Unwritten is the debut studio album by English singer and songwriter Natasha Bedingfield. It was released in Europe on 6 September 2004 through Phonogenic Records and in the United States on 2 August 2005 through Epic Records. A pop and R&B album, Unwritten was produced by a number of producers, including Danielle Brisebois, Guy Chambers, Peter Wade Keusch, Steve Kipner, Patrick Leonard and Greg Wells.

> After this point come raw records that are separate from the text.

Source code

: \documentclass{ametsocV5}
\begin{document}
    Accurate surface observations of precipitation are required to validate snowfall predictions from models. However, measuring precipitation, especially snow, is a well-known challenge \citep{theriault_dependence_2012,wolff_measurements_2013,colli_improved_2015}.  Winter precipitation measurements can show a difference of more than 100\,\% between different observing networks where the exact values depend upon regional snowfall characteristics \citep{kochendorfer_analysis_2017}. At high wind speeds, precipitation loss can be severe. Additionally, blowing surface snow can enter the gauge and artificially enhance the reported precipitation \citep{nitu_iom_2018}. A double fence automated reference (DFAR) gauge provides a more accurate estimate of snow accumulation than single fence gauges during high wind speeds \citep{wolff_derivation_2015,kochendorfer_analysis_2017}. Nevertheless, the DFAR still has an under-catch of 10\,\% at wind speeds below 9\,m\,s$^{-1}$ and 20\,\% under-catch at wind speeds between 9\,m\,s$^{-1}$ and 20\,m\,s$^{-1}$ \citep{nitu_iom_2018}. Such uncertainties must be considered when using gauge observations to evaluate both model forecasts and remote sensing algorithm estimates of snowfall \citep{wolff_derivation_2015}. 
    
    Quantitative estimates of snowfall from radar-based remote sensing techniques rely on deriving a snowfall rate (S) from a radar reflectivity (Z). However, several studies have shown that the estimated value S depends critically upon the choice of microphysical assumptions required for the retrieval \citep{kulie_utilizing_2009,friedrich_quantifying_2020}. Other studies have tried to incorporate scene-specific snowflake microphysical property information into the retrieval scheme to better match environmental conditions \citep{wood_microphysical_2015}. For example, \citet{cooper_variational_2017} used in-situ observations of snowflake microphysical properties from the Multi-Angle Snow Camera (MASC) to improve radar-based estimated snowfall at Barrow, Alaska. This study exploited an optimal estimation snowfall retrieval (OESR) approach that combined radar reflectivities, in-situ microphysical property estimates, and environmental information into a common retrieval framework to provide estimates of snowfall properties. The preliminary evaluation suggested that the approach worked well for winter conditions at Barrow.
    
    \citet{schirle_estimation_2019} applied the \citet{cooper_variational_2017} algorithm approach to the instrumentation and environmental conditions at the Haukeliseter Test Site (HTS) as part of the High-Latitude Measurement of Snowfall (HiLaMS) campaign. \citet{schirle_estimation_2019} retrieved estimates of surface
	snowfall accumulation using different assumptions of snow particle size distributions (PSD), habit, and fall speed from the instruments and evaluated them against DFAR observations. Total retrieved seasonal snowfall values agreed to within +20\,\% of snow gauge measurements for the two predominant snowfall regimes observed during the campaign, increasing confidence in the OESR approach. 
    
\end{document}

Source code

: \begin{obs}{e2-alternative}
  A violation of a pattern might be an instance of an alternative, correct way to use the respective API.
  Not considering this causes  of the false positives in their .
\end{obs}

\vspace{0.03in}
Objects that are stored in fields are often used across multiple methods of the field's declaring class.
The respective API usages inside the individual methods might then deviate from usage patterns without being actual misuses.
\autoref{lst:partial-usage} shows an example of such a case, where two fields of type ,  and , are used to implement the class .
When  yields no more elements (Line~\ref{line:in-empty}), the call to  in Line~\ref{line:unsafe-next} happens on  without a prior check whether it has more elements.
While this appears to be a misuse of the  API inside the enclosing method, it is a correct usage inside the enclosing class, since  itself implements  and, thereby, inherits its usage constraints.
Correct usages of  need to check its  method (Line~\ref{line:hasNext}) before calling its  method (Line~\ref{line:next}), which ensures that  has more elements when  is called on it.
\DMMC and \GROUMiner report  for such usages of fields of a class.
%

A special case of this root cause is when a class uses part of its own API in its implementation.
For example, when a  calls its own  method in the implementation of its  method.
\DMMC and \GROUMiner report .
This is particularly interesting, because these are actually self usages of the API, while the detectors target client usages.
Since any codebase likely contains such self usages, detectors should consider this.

In the United Kingdom, Unwritten topped both the UK Albums Chart and the Scottish Albums Chart, receiving a triple platinum certification from the British Phonographic Industry for sales of over a million copies in the United Kingdom. In North America, it peaked at number twenty-six on the US Billboard 200 and was certified gold by the RIAA for shipments of over 500,000 copies in the United States. The album spawned four singles: "Single", "These Words", "Unwritten" and  "I Bruise Easily" from the 2006 reissue. The song "Drop Me in the Middle" featured rapper Bizarre on the international editions of the album, and English rapper and singer Estelle on the US editions. In 2006, the album was re-released in North America with new cover artwork and a slightly altered track listing, including "The One That Got Away".

Critical reception

The album received generally positive reviews from critics. Earning a 7 out of 10 from PopMatters, Adrien Begrand, who said the album was Bedingfield's "brand of clever, R&B infused pop." Though, he went on to admit that the album was "not without its pitfalls." David Hooper from the BBC gave the album another positive review, writing "there's no denying this is a finely-crafted number with bold, voluptuous harmonies. It's guaranteed to thrill, at least for the first 30 plays." Further, Hollow stated "Unwritten is a textbook quality pop album, lifted by Natasha's strong voice, immaculate production and some absolutely corking singles. Whether you like it or not, you won't be able to get those tunes out of your head."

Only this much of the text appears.